The advent of transition-metal catalysis has made this methodology possible. By employing metals such as rhodium, ruthenium, palladium and iridium, the highly reactive chemicals required to react with C–H bonds can be mediated and controlled. Many innovative solutions have been developed to control which C–H bond is selected, but they can all fall into three general classes:

The earliest method employed to assert control was to use intra-molecular systems, that is to have the two reactive sites in the same molecule and this would pre-orientate the species in a particular spatial conformation to bias the outcome (a). Building upon this idea, arguably one of the most successful approaches to date employs what is termed a ‘Directing Group’. A directing group is a functional group that can temporarily bind to the transition-metal catalyst and direct the site of reaction to an adjacent or nearby C–H bond, asserting control through proximity (b, in this case the directing group is represented by DG). The third general class uses the shape of a catalyst to control how the two reactive sites approach each other, which requires sophisticated design of the environment that surrounds the catalyst (c, the catalyst environment is represented by the green shape, analogous to the active site of an enzyme).

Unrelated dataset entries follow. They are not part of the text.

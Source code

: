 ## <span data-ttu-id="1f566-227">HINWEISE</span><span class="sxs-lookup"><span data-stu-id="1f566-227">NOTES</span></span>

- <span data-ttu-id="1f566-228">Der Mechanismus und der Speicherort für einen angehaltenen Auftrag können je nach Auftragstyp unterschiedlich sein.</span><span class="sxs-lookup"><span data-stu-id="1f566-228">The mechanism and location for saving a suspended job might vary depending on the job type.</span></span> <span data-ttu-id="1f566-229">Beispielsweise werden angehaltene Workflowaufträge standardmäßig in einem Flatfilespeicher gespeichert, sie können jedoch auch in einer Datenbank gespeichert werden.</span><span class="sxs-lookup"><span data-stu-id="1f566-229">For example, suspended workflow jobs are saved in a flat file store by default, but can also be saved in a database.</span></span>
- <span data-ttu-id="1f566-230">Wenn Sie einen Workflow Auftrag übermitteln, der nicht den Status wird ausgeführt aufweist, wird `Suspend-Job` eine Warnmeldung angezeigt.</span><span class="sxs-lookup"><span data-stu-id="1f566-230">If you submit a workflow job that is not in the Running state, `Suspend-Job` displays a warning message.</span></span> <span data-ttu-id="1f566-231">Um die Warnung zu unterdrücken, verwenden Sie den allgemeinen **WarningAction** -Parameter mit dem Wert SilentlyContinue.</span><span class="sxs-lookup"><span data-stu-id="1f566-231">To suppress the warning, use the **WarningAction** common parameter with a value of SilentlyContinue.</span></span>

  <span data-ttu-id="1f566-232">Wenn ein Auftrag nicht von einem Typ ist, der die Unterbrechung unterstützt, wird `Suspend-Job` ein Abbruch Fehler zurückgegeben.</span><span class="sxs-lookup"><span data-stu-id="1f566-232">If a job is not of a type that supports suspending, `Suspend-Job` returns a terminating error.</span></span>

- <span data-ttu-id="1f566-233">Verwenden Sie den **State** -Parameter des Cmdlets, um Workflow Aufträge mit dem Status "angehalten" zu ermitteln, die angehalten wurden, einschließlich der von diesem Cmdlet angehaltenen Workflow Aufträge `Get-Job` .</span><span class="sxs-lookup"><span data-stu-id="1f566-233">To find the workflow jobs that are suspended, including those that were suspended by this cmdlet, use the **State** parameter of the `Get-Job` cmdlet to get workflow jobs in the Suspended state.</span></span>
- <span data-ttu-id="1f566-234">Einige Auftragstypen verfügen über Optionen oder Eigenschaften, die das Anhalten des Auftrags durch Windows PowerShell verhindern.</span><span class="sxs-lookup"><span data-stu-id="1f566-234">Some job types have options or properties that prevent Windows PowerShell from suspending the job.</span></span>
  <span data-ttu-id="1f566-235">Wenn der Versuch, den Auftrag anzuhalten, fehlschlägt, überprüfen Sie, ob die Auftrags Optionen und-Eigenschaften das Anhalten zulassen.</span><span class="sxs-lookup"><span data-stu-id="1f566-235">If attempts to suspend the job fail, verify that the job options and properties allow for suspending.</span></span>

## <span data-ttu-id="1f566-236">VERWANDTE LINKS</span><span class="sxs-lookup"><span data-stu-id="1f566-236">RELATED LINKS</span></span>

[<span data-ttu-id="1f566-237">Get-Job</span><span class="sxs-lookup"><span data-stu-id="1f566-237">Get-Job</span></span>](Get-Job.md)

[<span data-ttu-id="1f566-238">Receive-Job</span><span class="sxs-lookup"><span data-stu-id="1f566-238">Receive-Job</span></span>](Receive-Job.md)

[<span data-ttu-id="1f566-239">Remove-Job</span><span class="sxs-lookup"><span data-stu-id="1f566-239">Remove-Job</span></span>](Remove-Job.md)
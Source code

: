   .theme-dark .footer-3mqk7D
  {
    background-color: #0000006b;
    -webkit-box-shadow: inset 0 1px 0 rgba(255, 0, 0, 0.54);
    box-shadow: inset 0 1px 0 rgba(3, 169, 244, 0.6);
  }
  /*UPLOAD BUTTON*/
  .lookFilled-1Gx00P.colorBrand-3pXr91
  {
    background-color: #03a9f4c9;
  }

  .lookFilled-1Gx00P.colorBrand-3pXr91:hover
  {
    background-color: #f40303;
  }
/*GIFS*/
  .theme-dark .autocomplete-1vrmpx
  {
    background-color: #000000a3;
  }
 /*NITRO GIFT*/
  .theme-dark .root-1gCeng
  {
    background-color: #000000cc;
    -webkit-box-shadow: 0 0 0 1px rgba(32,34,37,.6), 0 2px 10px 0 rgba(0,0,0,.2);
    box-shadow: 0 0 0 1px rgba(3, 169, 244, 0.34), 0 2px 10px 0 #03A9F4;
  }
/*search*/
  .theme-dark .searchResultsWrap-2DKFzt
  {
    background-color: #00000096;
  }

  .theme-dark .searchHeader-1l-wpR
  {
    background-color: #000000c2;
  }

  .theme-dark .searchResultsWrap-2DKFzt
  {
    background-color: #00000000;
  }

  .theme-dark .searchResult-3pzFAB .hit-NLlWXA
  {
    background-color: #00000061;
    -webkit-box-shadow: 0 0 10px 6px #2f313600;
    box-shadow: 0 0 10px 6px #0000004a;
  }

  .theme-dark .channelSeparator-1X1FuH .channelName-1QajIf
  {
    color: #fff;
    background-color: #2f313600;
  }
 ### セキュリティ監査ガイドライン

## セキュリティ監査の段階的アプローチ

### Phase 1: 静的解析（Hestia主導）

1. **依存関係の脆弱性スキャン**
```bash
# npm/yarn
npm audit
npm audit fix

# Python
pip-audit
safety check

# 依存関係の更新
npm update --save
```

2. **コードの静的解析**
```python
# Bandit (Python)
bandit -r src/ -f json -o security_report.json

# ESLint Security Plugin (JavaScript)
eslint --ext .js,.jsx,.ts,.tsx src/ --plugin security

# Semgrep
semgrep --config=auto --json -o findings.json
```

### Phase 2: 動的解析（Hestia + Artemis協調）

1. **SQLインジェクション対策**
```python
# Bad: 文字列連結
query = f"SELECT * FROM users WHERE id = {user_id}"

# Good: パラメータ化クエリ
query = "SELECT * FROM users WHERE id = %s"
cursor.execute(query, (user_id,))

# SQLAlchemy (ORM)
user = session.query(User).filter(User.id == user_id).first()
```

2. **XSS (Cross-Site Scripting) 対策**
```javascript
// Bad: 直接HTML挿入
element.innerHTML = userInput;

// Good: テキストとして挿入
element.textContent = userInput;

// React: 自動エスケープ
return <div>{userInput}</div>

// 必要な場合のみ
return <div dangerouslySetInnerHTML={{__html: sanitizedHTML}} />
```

Using either one of these strategies, or more recently a combination thereof, researchers from across the globe have developed methods for the selective conversion of C–H into C–C, C–O, C–N, C–B and C–X (where X = F, Cl, Br, I) bonds. The scope is broad, with both aromatic (sp2) and aliphatic (sp3) C–H bonds found to be suitable reaction partners. These transformations are being refined to display exquisite levels of selectivity. In addition, the methods have been demonstrated to be powerful and robust, exhibited in the synthesis of numerous products found in nature and drug-like molecules.

However, there is much that remains to be done in this field and this is the premise for the NSF-funded Center for Chemical Innovation (CCI), the Center for Selective C–H Functionalization (CCHF). The CCI’s bring together researchers from across the USA to address the big challenges that face chemistry. The goal of the CCHF is to bring C–H functionalization into the main stream of synthetic organic chemistry. In order to do this a number of challenges must be met:

Building a ‘toolbox’ of catalysts to selectively functionalize a wide range of C–H bonds and incorporate more earth abundant metals, such as iron, nickel and cobalt, removing the reliance on rare-metals.

Expand the scope of transformations and possible substrates.

Demonstrate the potential of this methodology in the streamlined synthesis of molecules of importance.

Address the issues associated with scaling up this chemistry for industrial application.